* Work task *
Task for the records below: please retype exactly and only the lines from the first through the one with "### External Functions", with every picture omitted.

* The data *

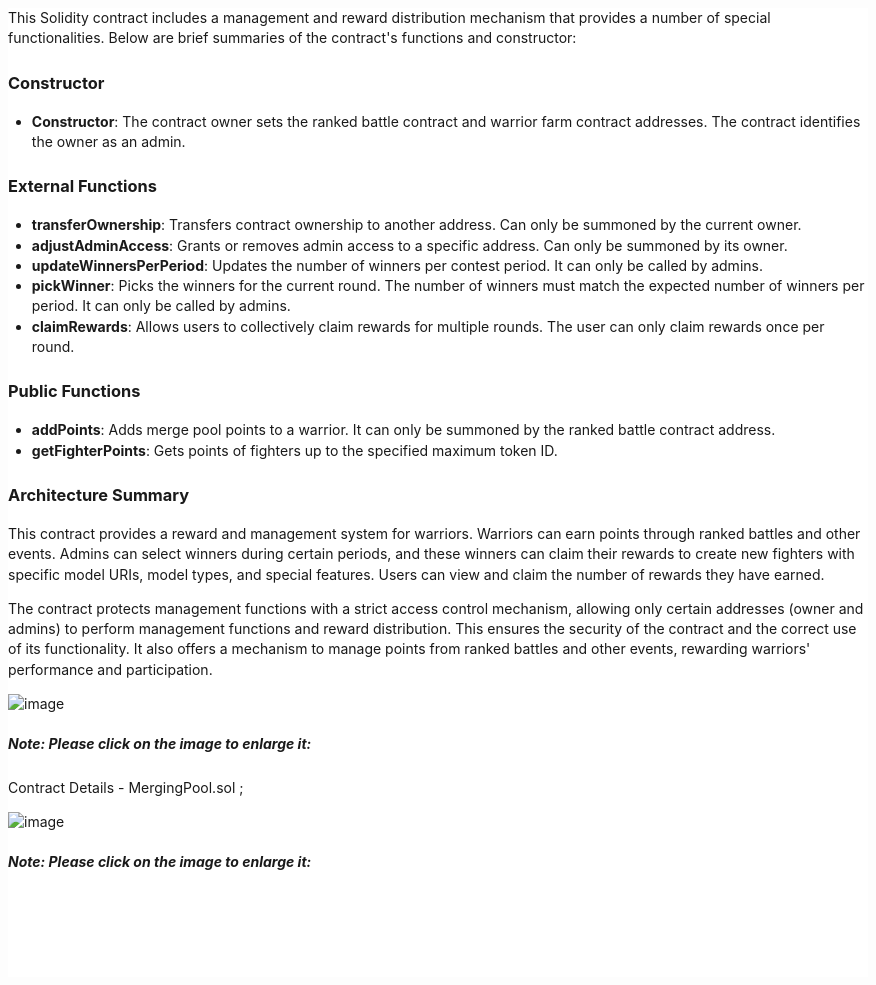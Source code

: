 This Solidity contract includes a management and reward distribution mechanism that provides a number of special functionalities. Below are brief summaries of the contract's functions and constructor:

### Constructor
- **Constructor**: The contract owner sets the ranked battle contract and warrior farm contract addresses. The contract identifies the owner as an admin.

### External Functions
- **transferOwnership**: Transfers contract ownership to another address. Can only be summoned by the current owner.
- **adjustAdminAccess**: Grants or removes admin access to a specific address. Can only be summoned by its owner.
- **updateWinnersPerPeriod**: Updates the number of winners per contest period. It can only be called by admins.
- **pickWinner**: Picks the winners for the current round. The number of winners must match the expected number of winners per period. It can only be called by admins.
- **claimRewards**: Allows users to collectively claim rewards for multiple rounds. The user can only claim rewards once per round.

### Public Functions
- **addPoints**: Adds merge pool points to a warrior. It can only be summoned by the ranked battle contract address.
- **getFighterPoints**: Gets points of fighters up to the specified maximum token ID.

### Architecture Summary
This contract provides a reward and management system for warriors. Warriors can earn points through ranked battles and other events. Admins can select winners during certain periods, and these winners can claim their rewards to create new fighters with specific model URIs, model types, and special features. Users can view and claim the number of rewards they have earned.

The contract protects management functions with a strict access control mechanism, allowing only certain addresses (owner and admins) to perform management functions and reward distribution. This ensures the security of the contract and the correct use of its functionality. It also offers a mechanism to manage points from ranked battles and other events, rewarding warriors' performance and participation.

![image](https://github.com/code-423n4/2024-02-ai-arena/assets/104318932/d3feebb6-95b4-4338-8b7a-cde09668c284)

##### Note: Please click on the image to enlarge it:

Contract Details -  MergingPool.sol ; 

![image](https://github.com/code-423n4/2024-02-ai-arena/assets/104318932/a395678e-9d63-4be1-a8c4-993d4ea9778c)

##### Note: Please click on the image to enlarge it:

</br>
</br>
</br>
</br>
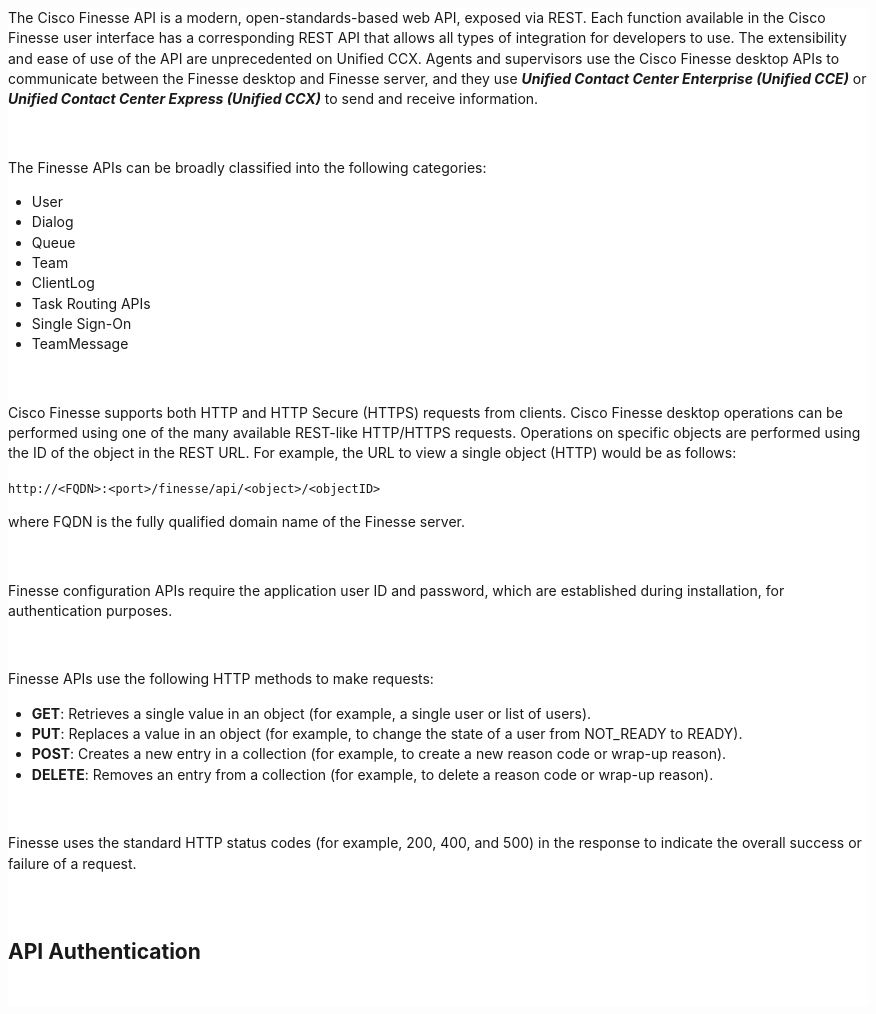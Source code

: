 The Cisco Finesse API is a modern, open-standards-based web API, exposed via REST.  Each function available in the Cisco Finesse user interface has a corresponding REST API that allows all types of integration for developers to use.  The extensibility and ease of use of the API are unprecedented on Unified CCX.  Agents and supervisors use the Cisco Finesse desktop APIs to communicate between the Finesse desktop and Finesse server, and they use ***Unified Contact Center Enterprise (Unified CCE)*** or ***Unified Contact Center Express (Unified CCX)*** to send and receive information.

&nbsp;

The Finesse APIs can be broadly classified into the following categories:

-   User
-   Dialog
-   Queue
-   Team
-   ClientLog
-   Task Routing APIs
-   Single Sign-On
-   TeamMessage

&nbsp;

Cisco Finesse supports both HTTP and HTTP Secure (HTTPS) requests from clients.  Cisco Finesse desktop operations can be performed using one of the many available REST-like HTTP/HTTPS requests.  Operations on specific objects are performed using the ID of the object in the REST URL.  For example, the URL to view a single object (HTTP) would be as follows:

`http://<FQDN>:<port>/finesse/api/<object>/<objectID>`

where FQDN is the fully qualified domain name of the Finesse server.

&nbsp;

Finesse configuration APIs require the application user ID and password, which are established during installation, for authentication purposes.

&nbsp;

Finesse APIs use the following HTTP methods to make requests:

-   **GET**:  Retrieves a single value in an object (for example, a single user or list of users).
-   **PUT**:  Replaces a value in an object (for example, to change the state of a user from NOT_READY to READY).
-   **POST**:  Creates a new entry in a collection (for example, to create a new reason code or wrap-up reason).
-   **DELETE**:  Removes an entry from a collection (for example, to delete a reason code or wrap-up reason).

&nbsp;

Finesse uses the standard HTTP status codes (for example, 200, 400, and 500) in the response to indicate the overall success or failure of a request.

&nbsp;

## API Authentication

&nbsp;
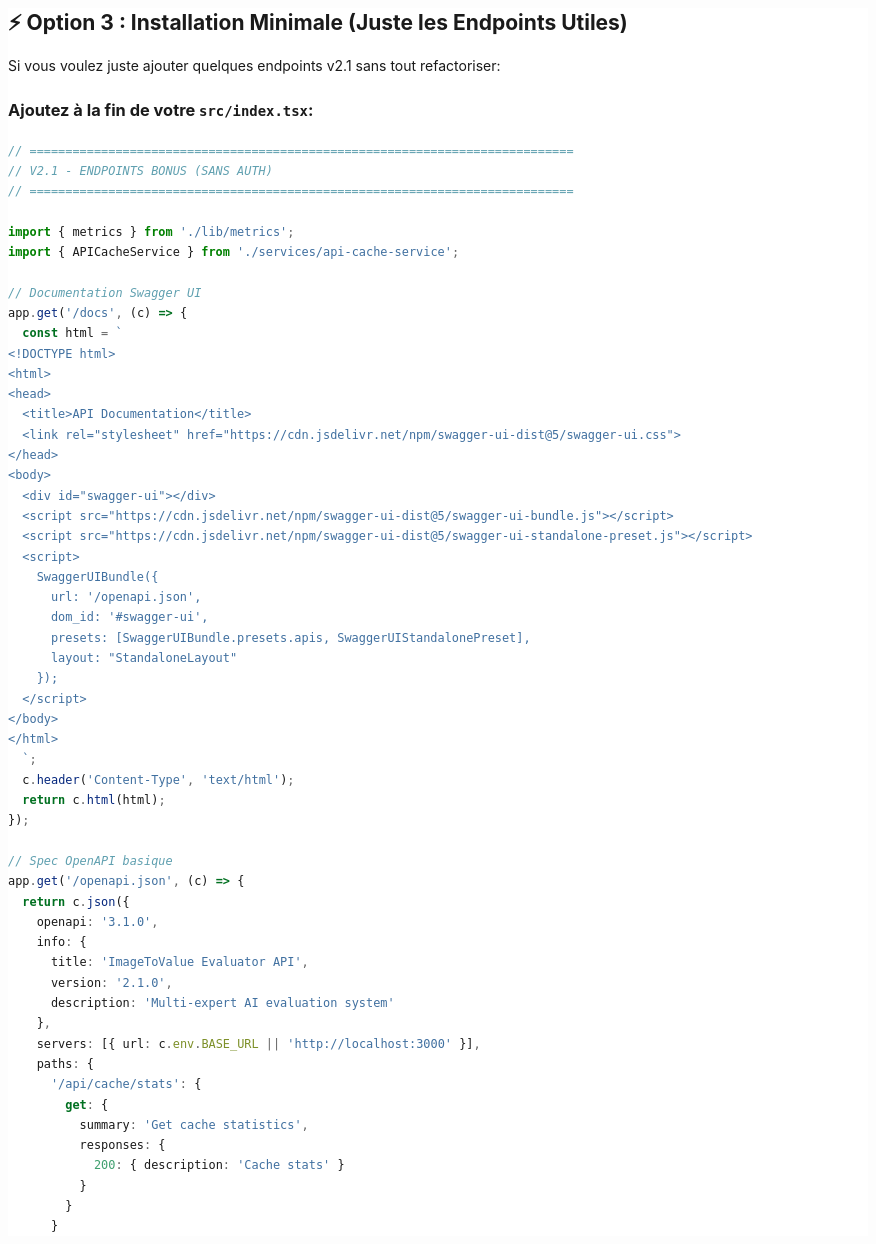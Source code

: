
## ⚡ Option 3 : Installation Minimale (Juste les Endpoints Utiles)

Si vous voulez juste ajouter quelques endpoints v2.1 sans tout refactoriser:

### Ajoutez à la fin de votre `src/index.tsx`:

```typescript
// ============================================================================
// V2.1 - ENDPOINTS BONUS (SANS AUTH)
// ============================================================================

import { metrics } from './lib/metrics';
import { APICacheService } from './services/api-cache-service';

// Documentation Swagger UI
app.get('/docs', (c) => {
  const html = `
<!DOCTYPE html>
<html>
<head>
  <title>API Documentation</title>
  <link rel="stylesheet" href="https://cdn.jsdelivr.net/npm/swagger-ui-dist@5/swagger-ui.css">
</head>
<body>
  <div id="swagger-ui"></div>
  <script src="https://cdn.jsdelivr.net/npm/swagger-ui-dist@5/swagger-ui-bundle.js"></script>
  <script src="https://cdn.jsdelivr.net/npm/swagger-ui-dist@5/swagger-ui-standalone-preset.js"></script>
  <script>
    SwaggerUIBundle({
      url: '/openapi.json',
      dom_id: '#swagger-ui',
      presets: [SwaggerUIBundle.presets.apis, SwaggerUIStandalonePreset],
      layout: "StandaloneLayout"
    });
  </script>
</body>
</html>
  `;
  c.header('Content-Type', 'text/html');
  return c.html(html);
});

// Spec OpenAPI basique
app.get('/openapi.json', (c) => {
  return c.json({
    openapi: '3.1.0',
    info: {
      title: 'ImageToValue Evaluator API',
      version: '2.1.0',
      description: 'Multi-expert AI evaluation system'
    },
    servers: [{ url: c.env.BASE_URL || 'http://localhost:3000' }],
    paths: {
      '/api/cache/stats': {
        get: {
          summary: 'Get cache statistics',
          responses: {
            200: { description: 'Cache stats' }
          }
        }
      }
```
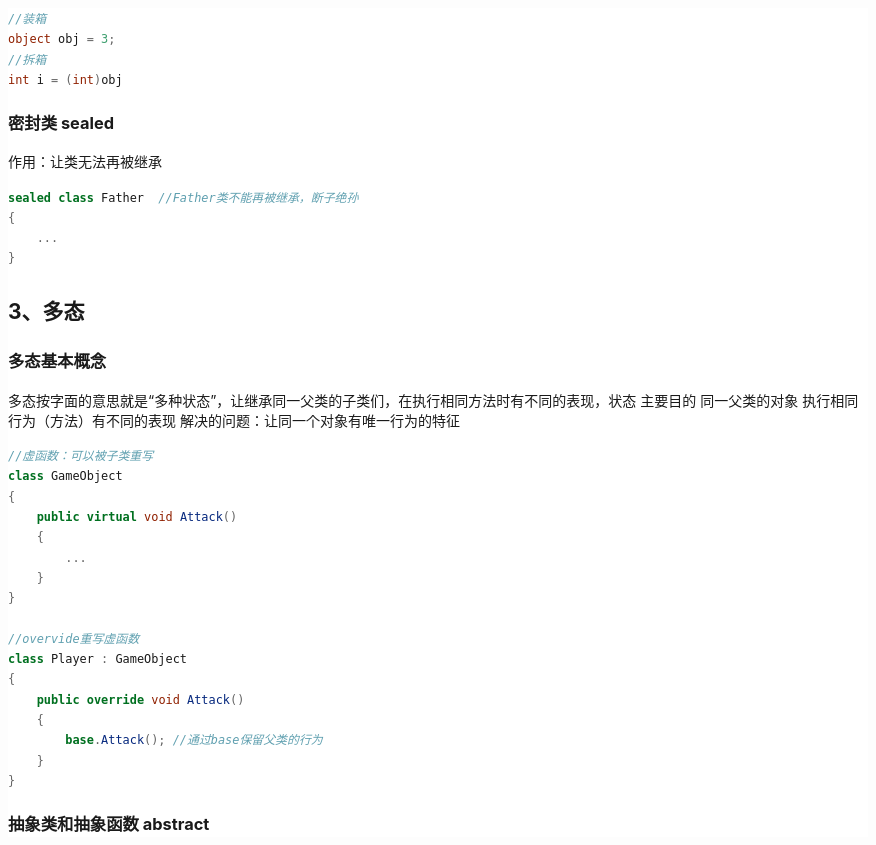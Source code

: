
 ```C#
//装箱
object obj = 3;
//拆箱
int i = (int)obj
```



### 密封类 sealed

作用：让类无法再被继承

```C#
sealed class Father  //Father类不能再被继承，断子绝孙
{
    ...
}
```



## 3、多态

### 多态基本概念

多态按字面的意思就是“多种状态”，让继承同一父类的子类们，在执行相同方法时有不同的表现，状态
主要目的
同一父类的对象
执行相同行为（方法）有不同的表现
解决的问题：让同一个对象有唯一行为的特征

```C#
//虚函数：可以被子类重写
class GameObject
{
    public virtual void Attack()
    {
        ...
    }
}

//overvide重写虚函数
class Player : GameObject
{
    public override void Attack()
    {
        base.Attack(); //通过base保留父类的行为
    }
}
```



### 抽象类和抽象函数 abstract

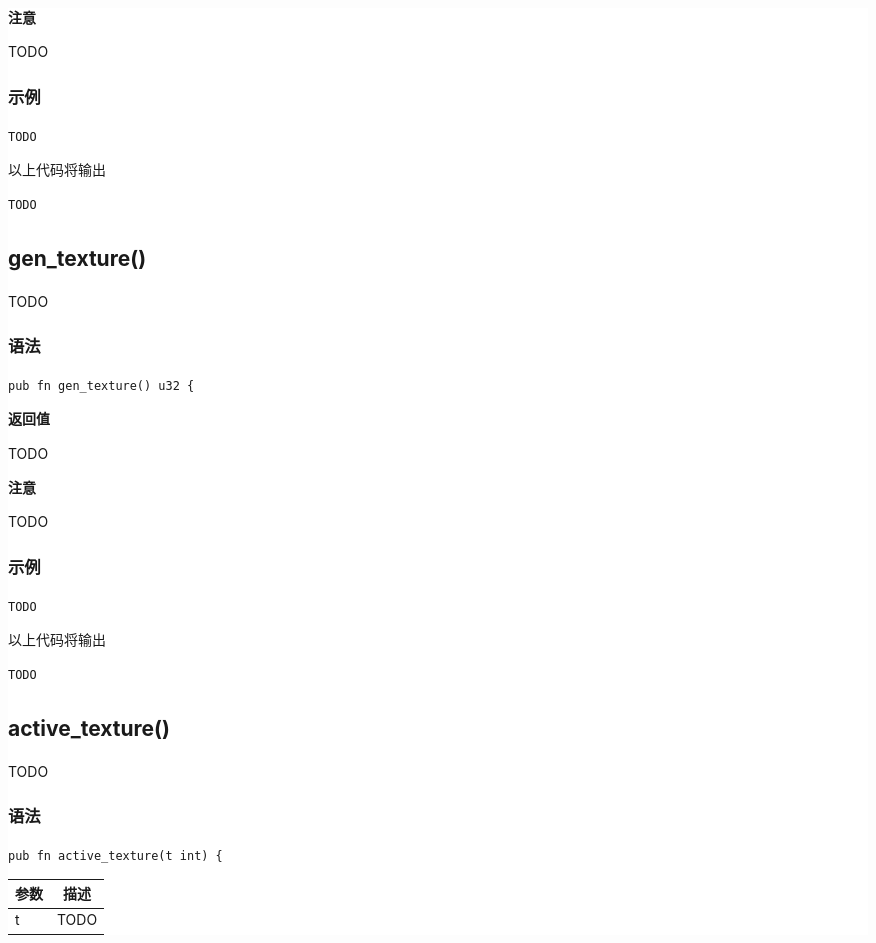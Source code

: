 **注意**

TODO

### 示例

```
TODO
```

以上代码将输出

```
TODO
```

## gen_texture()

TODO

### 语法

```
pub fn gen_texture() u32 {
```

**返回值**

TODO

**注意**

TODO

### 示例

```
TODO
```

以上代码将输出

```
TODO
```

## active_texture()

TODO

### 语法

```
pub fn active_texture(t int) {
```

参数|描述
---|---
t|TODO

* Finished exercise *
Source code

: This Solidity contract includes a management and reward distribution mechanism that provides a number of special functionalities. Below are brief summaries of the contract's functions and constructor:

### Constructor
- **Constructor**: The contract owner sets the ranked battle contract and warrior farm contract addresses. The contract identifies the owner as an admin.

### External Functions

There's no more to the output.